*Exercise objective*. Return every line of the records that includes the string "puppygock".

Saved entries

+ + + +

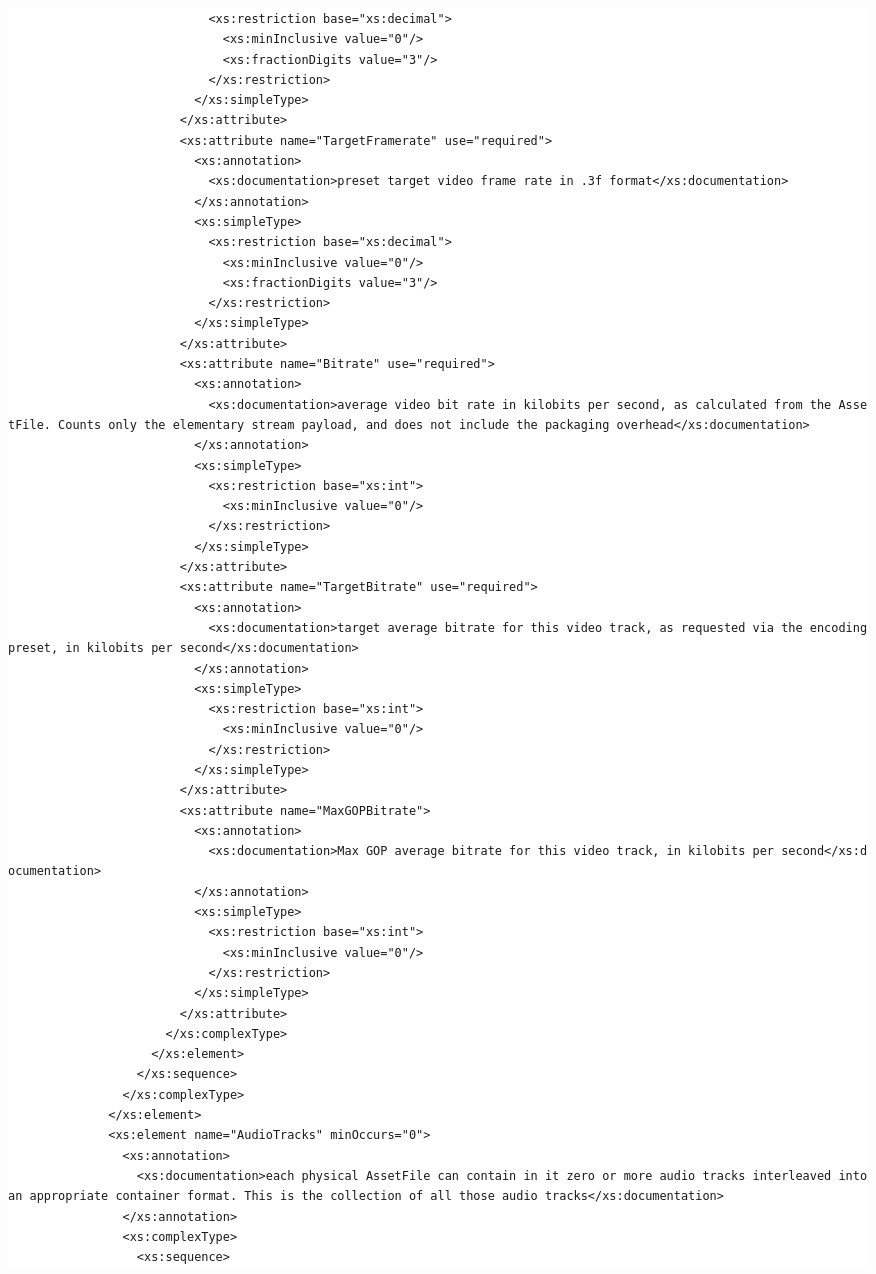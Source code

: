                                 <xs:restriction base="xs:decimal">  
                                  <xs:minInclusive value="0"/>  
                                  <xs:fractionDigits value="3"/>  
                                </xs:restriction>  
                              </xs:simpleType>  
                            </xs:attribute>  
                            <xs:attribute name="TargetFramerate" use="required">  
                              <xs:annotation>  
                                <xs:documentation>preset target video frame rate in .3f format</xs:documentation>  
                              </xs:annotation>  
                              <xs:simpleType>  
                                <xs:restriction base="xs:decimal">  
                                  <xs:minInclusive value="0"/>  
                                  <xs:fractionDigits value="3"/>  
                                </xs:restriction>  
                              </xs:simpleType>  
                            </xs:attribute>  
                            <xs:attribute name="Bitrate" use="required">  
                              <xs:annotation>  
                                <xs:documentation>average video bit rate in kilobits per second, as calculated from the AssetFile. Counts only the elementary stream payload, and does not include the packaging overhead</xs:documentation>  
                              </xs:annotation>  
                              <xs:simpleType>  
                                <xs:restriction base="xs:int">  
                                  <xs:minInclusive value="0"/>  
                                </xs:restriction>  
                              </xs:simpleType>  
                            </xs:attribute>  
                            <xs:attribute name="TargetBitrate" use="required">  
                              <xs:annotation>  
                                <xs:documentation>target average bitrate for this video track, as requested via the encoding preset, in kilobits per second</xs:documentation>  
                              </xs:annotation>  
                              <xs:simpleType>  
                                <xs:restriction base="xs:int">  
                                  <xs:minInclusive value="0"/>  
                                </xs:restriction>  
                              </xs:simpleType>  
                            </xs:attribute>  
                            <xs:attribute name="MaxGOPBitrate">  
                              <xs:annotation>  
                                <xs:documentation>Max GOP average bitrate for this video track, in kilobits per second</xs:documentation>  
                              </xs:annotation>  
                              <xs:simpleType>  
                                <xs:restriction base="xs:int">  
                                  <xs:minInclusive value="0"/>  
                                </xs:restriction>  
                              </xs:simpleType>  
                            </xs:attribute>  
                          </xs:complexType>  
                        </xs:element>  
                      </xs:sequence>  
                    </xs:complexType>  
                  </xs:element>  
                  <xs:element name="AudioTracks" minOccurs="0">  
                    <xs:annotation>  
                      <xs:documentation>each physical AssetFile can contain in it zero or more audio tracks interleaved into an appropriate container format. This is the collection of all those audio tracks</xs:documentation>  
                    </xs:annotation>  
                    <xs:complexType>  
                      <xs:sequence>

+ + + +

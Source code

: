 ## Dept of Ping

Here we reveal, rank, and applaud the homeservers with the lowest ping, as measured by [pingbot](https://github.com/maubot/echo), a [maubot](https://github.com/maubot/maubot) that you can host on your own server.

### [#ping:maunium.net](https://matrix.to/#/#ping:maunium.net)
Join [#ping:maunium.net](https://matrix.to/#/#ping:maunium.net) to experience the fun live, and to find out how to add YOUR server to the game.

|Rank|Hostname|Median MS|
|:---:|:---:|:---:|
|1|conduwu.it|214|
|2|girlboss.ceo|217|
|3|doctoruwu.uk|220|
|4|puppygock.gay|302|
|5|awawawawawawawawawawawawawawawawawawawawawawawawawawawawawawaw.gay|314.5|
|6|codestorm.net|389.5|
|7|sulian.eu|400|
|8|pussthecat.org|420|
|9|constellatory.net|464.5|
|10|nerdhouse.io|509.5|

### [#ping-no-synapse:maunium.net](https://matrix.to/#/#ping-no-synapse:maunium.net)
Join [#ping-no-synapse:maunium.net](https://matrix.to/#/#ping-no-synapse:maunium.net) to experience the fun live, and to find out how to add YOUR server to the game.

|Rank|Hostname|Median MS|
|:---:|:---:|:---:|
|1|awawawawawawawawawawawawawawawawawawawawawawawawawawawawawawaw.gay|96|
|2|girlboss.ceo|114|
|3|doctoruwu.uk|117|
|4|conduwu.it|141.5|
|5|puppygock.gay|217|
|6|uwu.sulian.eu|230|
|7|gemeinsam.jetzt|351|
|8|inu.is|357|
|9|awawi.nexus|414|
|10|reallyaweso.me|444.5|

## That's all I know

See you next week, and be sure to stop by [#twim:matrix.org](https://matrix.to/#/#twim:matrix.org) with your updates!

+ + + +

*Answer space*.
|4|puppygock.gay|302|
|5|puppygock.gay|217|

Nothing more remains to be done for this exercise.